The errands pile up and get dealt with: buying clothes, taking my violin to the shop to get a new bridge (the old one being completely warped by a year of Alabamian humidity), ordering a new credit card (they didn't automatically replace my old one because I spent too little money on it, can you believe!), going through a stack of mail, finally getting my super-long jeans taken up. Punctuated by some very nice eating and friend-seeing - St John Bread and Wine, Kulu Kulu sushi - and a long and interesting conversation about the nature of religion with a visiting fellow-blogger in Bar Italia to the background of the Inter-Rangers game. The conversation originated from, of all things, talking about the Internet: the parallel being the interconnectedness of everything made apparent by the linking world of the web, and that this is, of course, what religion is all about as well, at least if you are into mystical Kabbalah. So apparently I can forget about all the God stuff and still be 'religious', or something, because God is just a metaphor for the world/order/chaos/fate. Hooray! I'm back to church on Sunday, then.

But to be less flippant, I absolutely agree that for me, the essence of religious teachings from almost every religion is metaphorical not literal, and about the understanding, ordering and connecting together of the world around us - the linking of cause and effect in a way that is analogous to chaos theory, the understanding of the relativity yet importance of moral actions, teaching humanity, kindness, humility as opposed to the fallacy of 'absolute' knowledge or 'truth' and so forth. And, as I wrote the other day, I enjoy the ritual of church (or synagogue, or mosque) and glimpse of the ephemeral and 'other' that such a moment of silence and concentration allows me.

But still I struggle with the 'God stuff' in its historical and contemporary manifestations.
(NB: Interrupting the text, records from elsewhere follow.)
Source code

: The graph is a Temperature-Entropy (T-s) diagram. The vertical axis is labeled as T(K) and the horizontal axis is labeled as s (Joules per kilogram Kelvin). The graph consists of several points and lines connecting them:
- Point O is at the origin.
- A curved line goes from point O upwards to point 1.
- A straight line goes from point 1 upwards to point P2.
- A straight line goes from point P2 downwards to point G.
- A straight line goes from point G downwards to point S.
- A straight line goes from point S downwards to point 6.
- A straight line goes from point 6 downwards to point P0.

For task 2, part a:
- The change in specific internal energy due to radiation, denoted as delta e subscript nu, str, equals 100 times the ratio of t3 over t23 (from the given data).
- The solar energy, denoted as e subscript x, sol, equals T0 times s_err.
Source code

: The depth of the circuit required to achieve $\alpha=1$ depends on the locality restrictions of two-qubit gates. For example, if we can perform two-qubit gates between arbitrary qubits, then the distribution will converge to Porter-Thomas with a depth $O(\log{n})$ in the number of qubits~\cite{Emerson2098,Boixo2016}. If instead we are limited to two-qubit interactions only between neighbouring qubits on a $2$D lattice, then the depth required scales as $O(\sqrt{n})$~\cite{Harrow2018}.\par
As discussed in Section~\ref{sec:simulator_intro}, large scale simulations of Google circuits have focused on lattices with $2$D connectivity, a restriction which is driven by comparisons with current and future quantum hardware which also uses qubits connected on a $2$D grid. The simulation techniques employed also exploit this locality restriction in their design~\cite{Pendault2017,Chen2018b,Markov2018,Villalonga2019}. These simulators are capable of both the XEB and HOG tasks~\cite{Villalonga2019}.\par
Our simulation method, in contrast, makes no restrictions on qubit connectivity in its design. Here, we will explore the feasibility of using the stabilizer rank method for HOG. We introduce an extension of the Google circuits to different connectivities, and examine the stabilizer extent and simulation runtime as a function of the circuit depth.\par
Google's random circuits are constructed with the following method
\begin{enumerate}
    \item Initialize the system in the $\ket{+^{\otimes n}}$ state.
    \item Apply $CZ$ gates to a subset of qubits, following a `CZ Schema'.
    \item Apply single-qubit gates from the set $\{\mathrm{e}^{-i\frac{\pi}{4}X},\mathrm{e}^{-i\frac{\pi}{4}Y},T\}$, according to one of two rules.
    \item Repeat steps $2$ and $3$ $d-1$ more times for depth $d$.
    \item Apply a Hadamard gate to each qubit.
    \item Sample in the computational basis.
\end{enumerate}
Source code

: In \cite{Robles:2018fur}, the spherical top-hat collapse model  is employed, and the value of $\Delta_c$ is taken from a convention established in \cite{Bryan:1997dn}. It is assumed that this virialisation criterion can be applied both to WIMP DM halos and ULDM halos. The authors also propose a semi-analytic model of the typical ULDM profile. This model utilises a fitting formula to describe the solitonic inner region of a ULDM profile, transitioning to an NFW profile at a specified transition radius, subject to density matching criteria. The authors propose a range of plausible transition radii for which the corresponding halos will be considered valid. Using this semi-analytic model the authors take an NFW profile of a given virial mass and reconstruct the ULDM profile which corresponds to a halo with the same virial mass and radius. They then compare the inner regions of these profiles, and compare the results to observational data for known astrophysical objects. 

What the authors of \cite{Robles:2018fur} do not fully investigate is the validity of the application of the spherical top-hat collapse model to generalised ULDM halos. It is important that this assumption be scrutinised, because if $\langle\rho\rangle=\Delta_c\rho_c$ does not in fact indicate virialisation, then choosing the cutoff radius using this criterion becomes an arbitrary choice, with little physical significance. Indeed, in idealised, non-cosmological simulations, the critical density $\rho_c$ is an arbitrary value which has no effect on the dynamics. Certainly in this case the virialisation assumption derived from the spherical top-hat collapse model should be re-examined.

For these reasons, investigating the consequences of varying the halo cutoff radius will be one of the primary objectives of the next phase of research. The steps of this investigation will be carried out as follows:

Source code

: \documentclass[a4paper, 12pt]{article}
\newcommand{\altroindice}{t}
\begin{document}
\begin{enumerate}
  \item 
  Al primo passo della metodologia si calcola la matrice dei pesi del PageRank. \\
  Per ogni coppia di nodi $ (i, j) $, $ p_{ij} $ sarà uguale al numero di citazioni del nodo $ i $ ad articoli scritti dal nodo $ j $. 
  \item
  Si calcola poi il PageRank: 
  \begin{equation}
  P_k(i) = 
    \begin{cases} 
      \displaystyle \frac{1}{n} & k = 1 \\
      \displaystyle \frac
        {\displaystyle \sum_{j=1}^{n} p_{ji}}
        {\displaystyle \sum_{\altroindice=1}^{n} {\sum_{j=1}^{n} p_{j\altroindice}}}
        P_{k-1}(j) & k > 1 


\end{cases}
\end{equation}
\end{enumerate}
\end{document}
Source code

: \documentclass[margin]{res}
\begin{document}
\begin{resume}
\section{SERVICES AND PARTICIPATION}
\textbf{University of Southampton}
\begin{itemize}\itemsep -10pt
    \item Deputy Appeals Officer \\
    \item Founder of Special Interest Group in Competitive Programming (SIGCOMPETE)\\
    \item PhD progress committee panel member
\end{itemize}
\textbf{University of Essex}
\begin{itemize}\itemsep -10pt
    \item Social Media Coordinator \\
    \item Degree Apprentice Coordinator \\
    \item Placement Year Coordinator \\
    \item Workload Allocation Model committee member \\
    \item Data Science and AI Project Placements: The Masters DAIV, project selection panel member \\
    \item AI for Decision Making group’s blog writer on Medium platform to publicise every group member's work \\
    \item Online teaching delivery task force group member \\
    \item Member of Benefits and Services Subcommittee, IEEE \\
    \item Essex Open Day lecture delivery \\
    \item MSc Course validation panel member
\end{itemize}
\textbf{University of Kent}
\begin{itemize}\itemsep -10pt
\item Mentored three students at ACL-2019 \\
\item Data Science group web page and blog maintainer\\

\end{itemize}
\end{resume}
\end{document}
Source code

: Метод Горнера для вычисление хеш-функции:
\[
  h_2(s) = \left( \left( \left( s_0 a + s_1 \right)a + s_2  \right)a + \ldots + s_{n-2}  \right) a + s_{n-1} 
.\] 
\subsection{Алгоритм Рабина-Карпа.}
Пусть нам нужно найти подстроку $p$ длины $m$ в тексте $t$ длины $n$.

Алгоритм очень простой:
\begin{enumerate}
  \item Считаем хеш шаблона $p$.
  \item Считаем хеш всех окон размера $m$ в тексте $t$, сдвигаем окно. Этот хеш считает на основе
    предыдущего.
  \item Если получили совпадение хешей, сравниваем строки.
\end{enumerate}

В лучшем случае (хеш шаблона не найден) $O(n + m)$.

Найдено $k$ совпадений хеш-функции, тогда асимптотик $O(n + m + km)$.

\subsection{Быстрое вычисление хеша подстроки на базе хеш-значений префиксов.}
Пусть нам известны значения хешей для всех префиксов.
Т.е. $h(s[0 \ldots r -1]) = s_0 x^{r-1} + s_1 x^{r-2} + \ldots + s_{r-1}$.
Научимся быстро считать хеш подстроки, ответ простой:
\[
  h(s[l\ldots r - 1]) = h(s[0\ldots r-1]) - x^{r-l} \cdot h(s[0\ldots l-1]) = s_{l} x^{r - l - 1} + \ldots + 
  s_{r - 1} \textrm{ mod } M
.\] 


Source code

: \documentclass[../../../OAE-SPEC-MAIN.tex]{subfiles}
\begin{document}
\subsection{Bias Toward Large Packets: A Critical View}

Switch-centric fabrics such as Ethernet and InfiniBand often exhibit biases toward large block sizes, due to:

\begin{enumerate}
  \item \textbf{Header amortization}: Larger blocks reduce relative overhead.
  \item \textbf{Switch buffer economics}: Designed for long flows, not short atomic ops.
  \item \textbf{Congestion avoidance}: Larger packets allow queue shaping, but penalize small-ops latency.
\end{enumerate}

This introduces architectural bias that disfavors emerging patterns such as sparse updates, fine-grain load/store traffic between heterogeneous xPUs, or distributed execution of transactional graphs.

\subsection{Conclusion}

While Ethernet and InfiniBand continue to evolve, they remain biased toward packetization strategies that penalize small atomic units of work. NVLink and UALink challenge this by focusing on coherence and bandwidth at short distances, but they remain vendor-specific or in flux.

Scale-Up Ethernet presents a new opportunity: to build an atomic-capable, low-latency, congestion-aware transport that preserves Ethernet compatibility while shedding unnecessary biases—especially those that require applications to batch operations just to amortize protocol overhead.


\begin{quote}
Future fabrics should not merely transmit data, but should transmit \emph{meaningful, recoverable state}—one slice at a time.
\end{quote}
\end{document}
While for me personally that's fine, but in terms of my understanding of 'religions' in the world at large - conflicts over dogma, let alone wars and crusades - I can't understand why, if this metaphorical conception of 'God' and the religious texts is so damn obvious to the two of us sitting in a cafe in Soho, the mainstream religious leaders, who must be infinitely better read, knowledgable and wise than us, can't also broadcast this message to their warring flocks.